Man sollte auch mal drüber nachdenken, warum es Microsoft 31 Euro wert ist, wenn man ein Microsoftkonto verwendet.
 
Das ESU-Programm ist ja anscheinend mehr als fragwürdig implementiert bzw. mit heißer Nadel gestrickt.
Am Sonntag und Montag schlugen bei einem Windows-10-Pro-PC mit MS-Konto-Benutzer und lokalen Konten alle Versuche fehl, sich beim ESU-Programm anzumelden. Es kam die Fehlermeldung "Gerätelimit erreicht!" egal mit welchem Benutzer.
Am Dienstag Vormittag hat es dann mal geklappt und die Meldung der Teilnahme am ESU-Programm erschien dann auch bei Windows Update des lokalen Benutzers.
Am Abend war es dann wieder vorbei und es kam wieder der Link mit der Registrierung zum ESU-Programm. Im weiteren Verlauf zeigt er dann zwar an, dass die für das MS-Konto verwendete E-Mail-Adresse für das ESU-Programm registriert sei, beim hinzufügen des PCs kommt dann aber wieder "Gerätelimit erreicht!" - man solle doch PCs aus der Geräteliste entfernen. Dies ist beim lokalen sowie beim MS-Konto-Benutzer (beides Administratoren) der Fall.
In der Geräteliste des MS-Kontos sind aber nur 7 Geräte enthalten, davon 3 Geräte je 2 mal - warum auch immer (ein anderer Fall von heiß gestrickter Software ...) - das ESU-Programm soll ja für bis zu 10 PCs gelten.

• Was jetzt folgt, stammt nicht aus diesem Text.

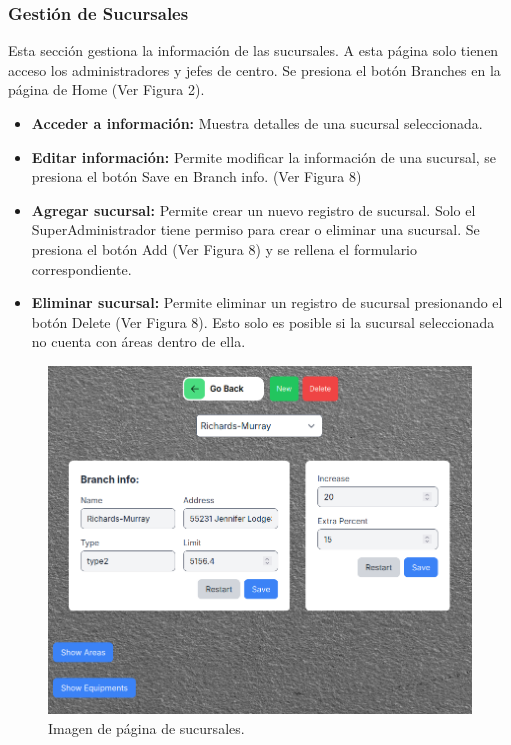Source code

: \documentclass{article}
\begin{document}
\subsubsection{Gestión de Sucursales}
Esta sección gestiona la información de las sucursales. A esta página solo tienen acceso los administradores y jefes de centro. Se presiona el botón Branches en la página de Home (Ver Figura 2).

\begin{itemize}
    \item \textbf{Acceder a información:} Muestra detalles de una sucursal seleccionada. 
    \item \textbf{Editar información:} Permite modificar la información de una sucursal, se presiona el botón Save en Branch info. (Ver Figura 8)
    \item \textbf{Agregar sucursal:} Permite crear un nuevo registro de sucursal. Solo el SuperAdministrador tiene permiso para crear o eliminar una sucursal. 
    Se presiona el botón Add (Ver Figura 8) y se rellena el formulario correspondiente.
    \item \textbf{Eliminar sucursal:} Permite eliminar un registro de sucursal presionando el botón Delete (Ver Figura 8). Esto solo es posible si la sucursal seleccionada no cuenta con áreas dentro de ella.
\end{itemize}

\begin{figure}[h!]
    \centering
    \includegraphics[width= 12cm]{branch_page.png}
    \caption{Imagen de página de sucursales.}
\end{figure}
\end{document}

Von MS-Seite scheint es hier wohl kein großes Interesse zu geben, eine funktionierende Software zu liefern ...
Schaun mer mal wie es beim nächsten Patch-Day aussieht ...
 
snoogans schrieb:
Anstatt die GUI einfacher zu machen, braucht man doppelt, wenn nicht dreifach so viele Klicks. Und das, obwohl Microsoft doch so barrierefrei sein will. Windows 10 wird ja noch eine ganze Weile Updates bekommen. Von dem KI-Müll und Zwangsbeglückungen sprechen wir noch nicht einmal.
es ist ja nicht so als würde ms besonders auf deren user hören oder ihre produkte in deren sinne weiterentwickeln; ms ist schon seit jahren im modus unterwegs dass sie denken sie wüssten am besten was gut für ihre user ist und was diese gut zu finden haben - und sie können es so durchziehen weil die allermeisten user träge sind, viel meckern aber letztenendes eben alles andere als wirklich wechselwillig sind.

aber reden wir mal nicht von linux; macos ui hat ja den ruf userfriendly zu sein und trotzdem hat apple schwierigkeiten wirklich relevante marktanteile zu erobern...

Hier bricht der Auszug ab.